Şanlı bir maziye sahip olan Adanaspor özellikle şirketleştikten sonra adeta Bayram Akgül ve ailesinin hobisi durumuna geldi. Ailenin tanınmasına ve daha da zenginleşmesine belki katkı sağladı ama koskoca Adanaspor artık yüz taraftar ile maç oynamaya başladı.

Murat Sancak ile Bayram Akgül’ün önce gayet iyi başlayan şimdi ise adeta düşmanlığa dönüşen ve kamuoyu önünde yaşanan tartışmalarını da hatırlıyorsunuz değil mi? Ne kazandırdı mesela o tartışmalar Adana’ya?
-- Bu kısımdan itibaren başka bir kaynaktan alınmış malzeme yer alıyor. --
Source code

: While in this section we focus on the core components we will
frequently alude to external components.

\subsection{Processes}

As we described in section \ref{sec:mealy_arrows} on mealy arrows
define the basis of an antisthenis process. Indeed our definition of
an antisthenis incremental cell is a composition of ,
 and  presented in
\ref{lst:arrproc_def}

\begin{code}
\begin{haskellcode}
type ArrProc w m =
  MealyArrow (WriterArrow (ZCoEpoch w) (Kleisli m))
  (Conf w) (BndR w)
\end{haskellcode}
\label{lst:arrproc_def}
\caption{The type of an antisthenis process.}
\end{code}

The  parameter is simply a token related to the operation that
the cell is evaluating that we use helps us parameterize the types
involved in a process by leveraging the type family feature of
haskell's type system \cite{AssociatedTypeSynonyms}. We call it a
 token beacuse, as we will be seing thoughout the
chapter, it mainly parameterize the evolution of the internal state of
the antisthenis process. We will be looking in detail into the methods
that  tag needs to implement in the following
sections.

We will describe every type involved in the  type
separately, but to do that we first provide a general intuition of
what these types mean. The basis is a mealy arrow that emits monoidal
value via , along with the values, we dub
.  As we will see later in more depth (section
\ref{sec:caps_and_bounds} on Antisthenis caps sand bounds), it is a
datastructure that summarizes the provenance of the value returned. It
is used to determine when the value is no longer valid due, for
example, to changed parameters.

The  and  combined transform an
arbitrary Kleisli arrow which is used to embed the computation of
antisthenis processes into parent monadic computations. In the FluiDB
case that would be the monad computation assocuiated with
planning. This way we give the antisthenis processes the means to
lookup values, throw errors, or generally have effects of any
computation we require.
Daha geçen yıla kadar Avrupa’da gururla izlediğimiz, UEFA Konferans Ligi’nde çıktığı 6 maçta 3 galibiyet, 2 mağlubiyet ve 1 beraberlik elde eden, turu penaltılarda kaybeden Adana Demirspor şimdi Kayserispor’u yenemez duruma geldi.

Ben Murat Sancak’a özellikle TFF yönetimi ve/veya MHK ile ilgili eleştirilerinde haksız demiyorum. Bilakis söylediği her şey doğru ama büyüklerin bir sözü vardır; Her doğru her yerde söylenmez. Bir de konuşarak bu ülkede birilerinin bir şeyleri çözdüğünü kim görmüş?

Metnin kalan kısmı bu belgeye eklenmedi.